We’ll come back to the reference to “good and bad” shortly, as it is crucial in an anniversary year that has featured as many scorching takedowns of Picasso’s character as it has paeans to his genius. But first it is worth dwelling on the way Ruiz-Picasso refers to his grandfather not as grand-père or abuelo but by his surname.
This can be explained by the fact that he was 13 when Picasso died. Since then, his relationship with his grandfather has been professional. As one of five heirs to Picasso’s estate, Ruiz-Picasso instantly became a multi-millionaire when that estate was settled in 1980.
The artist had died intestate, due to a superstition that making a will would hasten his death. Fraught legal negotiations ensued, not just among the heirs but also with the French state, which ended up receiving a plethora of artworks in lieu of inheritance tax and duly opening the Musée Picasso-Paris. The estate was appraised at $250m, though many experts have suggested that the true value was $1bn.

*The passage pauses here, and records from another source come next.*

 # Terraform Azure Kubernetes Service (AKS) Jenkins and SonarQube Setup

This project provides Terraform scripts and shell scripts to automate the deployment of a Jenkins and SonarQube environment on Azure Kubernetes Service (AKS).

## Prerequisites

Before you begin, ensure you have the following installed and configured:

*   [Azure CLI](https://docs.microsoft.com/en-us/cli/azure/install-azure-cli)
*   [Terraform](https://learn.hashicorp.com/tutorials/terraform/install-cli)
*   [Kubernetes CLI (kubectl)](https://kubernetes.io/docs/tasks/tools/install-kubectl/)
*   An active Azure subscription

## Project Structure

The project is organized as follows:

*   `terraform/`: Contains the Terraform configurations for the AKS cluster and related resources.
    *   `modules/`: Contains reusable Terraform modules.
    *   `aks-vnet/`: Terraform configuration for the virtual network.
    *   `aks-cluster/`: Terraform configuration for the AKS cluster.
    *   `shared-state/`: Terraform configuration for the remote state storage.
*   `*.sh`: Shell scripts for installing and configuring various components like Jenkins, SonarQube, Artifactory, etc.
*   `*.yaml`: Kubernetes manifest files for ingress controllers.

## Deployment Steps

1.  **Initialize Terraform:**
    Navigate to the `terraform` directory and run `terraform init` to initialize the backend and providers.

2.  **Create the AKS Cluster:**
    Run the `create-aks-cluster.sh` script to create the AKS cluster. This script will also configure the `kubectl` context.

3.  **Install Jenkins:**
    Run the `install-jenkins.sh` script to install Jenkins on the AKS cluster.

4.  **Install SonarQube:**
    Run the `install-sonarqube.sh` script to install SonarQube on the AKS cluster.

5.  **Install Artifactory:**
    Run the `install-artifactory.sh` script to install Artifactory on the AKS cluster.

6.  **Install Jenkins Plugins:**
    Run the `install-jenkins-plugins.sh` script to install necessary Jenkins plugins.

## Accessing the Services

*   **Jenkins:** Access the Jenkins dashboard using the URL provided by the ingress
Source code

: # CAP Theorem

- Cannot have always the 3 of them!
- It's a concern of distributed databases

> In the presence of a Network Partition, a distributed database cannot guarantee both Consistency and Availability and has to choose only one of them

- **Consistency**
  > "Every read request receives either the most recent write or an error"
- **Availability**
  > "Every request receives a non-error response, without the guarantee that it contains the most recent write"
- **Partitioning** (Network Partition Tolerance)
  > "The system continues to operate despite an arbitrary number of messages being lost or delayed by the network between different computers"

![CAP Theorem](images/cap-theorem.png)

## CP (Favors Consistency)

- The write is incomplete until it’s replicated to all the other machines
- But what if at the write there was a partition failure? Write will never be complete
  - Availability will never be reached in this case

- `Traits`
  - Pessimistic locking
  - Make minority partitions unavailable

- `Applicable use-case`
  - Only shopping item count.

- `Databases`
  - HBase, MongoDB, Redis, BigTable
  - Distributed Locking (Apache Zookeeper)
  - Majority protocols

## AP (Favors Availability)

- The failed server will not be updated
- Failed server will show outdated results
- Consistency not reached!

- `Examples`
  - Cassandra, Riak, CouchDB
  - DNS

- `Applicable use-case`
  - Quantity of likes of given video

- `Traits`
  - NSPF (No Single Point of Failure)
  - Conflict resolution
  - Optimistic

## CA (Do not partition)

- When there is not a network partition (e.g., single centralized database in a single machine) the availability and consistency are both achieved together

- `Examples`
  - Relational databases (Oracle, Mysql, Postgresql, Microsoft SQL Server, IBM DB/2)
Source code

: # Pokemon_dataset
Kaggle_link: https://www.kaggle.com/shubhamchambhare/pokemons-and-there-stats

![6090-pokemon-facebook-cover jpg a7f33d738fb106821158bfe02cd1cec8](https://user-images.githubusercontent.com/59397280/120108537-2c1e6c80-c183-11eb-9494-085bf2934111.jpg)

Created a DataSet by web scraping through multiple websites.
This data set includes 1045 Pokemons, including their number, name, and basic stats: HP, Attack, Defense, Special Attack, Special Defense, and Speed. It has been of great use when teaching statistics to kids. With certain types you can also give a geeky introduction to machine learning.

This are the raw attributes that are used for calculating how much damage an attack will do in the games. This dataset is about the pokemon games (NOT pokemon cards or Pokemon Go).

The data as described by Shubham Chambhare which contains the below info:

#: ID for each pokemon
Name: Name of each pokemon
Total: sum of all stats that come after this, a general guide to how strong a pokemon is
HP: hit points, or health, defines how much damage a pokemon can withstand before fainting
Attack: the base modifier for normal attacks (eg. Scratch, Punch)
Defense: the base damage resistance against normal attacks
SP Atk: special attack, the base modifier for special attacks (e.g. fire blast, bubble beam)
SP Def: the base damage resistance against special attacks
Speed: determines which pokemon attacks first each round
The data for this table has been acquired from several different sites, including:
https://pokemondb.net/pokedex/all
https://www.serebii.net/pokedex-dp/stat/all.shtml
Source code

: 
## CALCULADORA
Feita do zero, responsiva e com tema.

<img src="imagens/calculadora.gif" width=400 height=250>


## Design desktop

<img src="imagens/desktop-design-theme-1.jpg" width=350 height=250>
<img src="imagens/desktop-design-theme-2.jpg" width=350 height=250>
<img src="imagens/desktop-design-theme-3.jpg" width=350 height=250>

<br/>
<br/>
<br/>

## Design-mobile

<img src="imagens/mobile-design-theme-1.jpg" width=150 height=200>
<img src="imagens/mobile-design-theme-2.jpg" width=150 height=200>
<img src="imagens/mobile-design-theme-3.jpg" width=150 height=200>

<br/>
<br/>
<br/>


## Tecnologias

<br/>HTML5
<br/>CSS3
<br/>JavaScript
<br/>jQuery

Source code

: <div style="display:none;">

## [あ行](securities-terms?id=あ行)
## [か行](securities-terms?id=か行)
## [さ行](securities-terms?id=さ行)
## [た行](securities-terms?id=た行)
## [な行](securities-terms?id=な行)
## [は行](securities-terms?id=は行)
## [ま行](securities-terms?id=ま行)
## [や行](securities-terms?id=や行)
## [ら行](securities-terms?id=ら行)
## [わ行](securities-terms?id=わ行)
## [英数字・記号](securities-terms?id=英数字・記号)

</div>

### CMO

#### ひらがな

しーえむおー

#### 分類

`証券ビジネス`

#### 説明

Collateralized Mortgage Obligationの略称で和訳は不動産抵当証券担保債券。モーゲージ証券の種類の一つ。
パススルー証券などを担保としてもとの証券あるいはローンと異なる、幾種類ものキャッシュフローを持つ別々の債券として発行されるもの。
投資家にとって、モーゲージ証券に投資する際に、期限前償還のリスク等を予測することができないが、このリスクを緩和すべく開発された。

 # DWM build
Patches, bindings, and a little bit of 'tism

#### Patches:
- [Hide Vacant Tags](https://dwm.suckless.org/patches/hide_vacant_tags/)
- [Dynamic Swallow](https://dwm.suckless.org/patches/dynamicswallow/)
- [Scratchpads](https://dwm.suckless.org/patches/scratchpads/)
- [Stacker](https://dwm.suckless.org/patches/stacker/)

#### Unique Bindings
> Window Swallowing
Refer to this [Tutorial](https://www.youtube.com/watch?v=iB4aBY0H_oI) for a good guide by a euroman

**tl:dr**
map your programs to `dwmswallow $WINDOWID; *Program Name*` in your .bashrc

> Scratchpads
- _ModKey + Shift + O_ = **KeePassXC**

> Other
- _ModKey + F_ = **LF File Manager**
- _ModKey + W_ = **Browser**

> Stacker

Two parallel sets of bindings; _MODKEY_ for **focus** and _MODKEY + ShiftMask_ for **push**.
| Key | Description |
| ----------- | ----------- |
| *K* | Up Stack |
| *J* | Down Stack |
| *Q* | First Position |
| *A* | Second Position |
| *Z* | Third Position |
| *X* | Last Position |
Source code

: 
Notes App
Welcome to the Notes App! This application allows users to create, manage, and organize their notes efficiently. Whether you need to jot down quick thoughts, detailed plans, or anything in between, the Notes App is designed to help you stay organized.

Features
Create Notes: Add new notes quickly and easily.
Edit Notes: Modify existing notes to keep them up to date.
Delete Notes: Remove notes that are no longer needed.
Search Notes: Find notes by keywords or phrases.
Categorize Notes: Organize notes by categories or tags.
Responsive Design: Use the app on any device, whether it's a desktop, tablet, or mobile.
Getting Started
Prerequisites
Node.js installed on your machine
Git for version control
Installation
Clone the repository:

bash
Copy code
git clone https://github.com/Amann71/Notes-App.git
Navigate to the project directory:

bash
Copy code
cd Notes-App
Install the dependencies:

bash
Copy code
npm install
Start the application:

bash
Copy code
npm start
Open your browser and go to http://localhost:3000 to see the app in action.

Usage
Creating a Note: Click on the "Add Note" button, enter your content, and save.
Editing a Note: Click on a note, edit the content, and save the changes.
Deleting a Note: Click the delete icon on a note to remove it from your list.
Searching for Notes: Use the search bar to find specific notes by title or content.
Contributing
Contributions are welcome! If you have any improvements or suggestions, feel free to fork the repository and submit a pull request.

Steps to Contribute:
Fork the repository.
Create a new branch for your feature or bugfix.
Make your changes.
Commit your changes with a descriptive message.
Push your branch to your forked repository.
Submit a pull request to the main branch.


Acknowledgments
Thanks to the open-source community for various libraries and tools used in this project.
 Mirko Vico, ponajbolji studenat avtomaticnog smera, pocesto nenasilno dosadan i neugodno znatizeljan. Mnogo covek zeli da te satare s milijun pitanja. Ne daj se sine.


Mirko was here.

In other words, Ruiz-Picasso didn’t have to work a day in his life. However, from early on he chose a career as a professional promoter of his grandfather’s art. This choice was formalised at the turn of the millennium, when he and his wife launched Fundación Almine y Bernard Ruiz-Picasso para el Arte (FABA), a foundation aimed at exhibiting, researching and preserving Picasso’s work. It also boasts a rich collection of the late master’s pictures, donated by Ruiz-Picasso.
Does he remember his grandad? “Very much,” he says. “I have fond memories of summer holidays at his house in Mougins [the Côte d’Azur village where he spent his final 12 years]. I would travel down from my home in Paris with my father [Paulo, Picasso’s son]. I remember going to bullfights with my grandfather, and also the beach. He was a warm person, very happy to have us around. He used to love watching the wrestling on the television, and I spent many hours sitting in his room with him doing that.”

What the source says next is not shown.